--- START ---

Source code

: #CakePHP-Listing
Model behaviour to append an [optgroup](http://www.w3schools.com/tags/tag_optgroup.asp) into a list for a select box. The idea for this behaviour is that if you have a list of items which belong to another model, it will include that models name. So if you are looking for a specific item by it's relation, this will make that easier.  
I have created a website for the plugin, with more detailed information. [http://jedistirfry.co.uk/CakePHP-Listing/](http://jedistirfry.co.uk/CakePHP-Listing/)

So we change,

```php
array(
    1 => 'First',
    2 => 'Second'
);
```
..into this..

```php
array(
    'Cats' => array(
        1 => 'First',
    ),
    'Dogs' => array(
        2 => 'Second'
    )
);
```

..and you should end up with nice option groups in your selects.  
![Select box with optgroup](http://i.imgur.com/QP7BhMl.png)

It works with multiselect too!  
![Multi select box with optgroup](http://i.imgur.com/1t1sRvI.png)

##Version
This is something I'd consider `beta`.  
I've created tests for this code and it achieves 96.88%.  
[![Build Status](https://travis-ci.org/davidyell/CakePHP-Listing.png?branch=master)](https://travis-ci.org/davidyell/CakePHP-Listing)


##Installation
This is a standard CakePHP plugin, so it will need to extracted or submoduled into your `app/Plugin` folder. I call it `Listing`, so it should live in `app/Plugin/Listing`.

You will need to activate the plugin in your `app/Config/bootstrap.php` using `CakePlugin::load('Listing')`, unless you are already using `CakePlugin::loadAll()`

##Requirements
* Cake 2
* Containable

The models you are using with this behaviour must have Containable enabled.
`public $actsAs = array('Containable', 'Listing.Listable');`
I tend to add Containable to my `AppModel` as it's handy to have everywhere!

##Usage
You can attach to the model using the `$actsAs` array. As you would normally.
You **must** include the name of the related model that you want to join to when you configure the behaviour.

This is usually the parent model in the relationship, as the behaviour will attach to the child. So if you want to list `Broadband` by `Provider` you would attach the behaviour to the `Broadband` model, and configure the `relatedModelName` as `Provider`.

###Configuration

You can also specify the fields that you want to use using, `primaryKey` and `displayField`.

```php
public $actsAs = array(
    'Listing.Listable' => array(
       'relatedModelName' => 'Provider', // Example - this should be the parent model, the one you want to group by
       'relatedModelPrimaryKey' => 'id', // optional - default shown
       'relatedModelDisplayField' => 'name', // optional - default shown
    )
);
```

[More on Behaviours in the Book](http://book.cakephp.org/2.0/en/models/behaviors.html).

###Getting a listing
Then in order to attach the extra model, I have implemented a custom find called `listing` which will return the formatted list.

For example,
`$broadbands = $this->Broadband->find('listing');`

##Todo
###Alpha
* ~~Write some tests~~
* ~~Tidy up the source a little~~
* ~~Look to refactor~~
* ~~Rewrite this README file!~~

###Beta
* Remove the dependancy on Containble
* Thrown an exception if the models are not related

--- END ---

### Problem
Reproduce, with both ends included, the lines from the one holding "You can attach" to the end of the records above.

### Reply to the task
You can attach to the model using the `$actsAs` array. As you would normally.
You **must** include the name of the related model that you want to join to when you configure the behaviour.

This is usually the parent model in the relationship, as the behaviour will attach to the child. So if you want to list `Broadband` by `Provider` you would attach the behaviour to the `Broadband` model, and configure the `relatedModelName` as `Provider`.

###Configuration

You can also specify the fields that you want to use using, `primaryKey` and `displayField`.

```php
public $actsAs = array(
    'Listing.Listable' => array(
       'relatedModelName' => 'Provider', // Example - this should be the parent model, the one you want to group by
       'relatedModelPrimaryKey' => 'id', // optional - default shown
       'relatedModelDisplayField' => 'name', // optional - default shown
    )
);
```

[More on Behaviours in the Book](http://book.cakephp.org/2.0/en/models/behaviors.html).

###Getting a listing
Then in order to attach the extra model, I have implemented a custom find called `listing` which will return the formatted list.

For example,
`$broadbands = $this->Broadband->find('listing');`

##Todo
###Alpha
* ~~Write some tests~~
* ~~Tidy up the source a little~~
* ~~Look to refactor~~
* ~~Rewrite this README file!~~

###Beta
* Remove the dependancy on Containble
* Thrown an exception if the models are not related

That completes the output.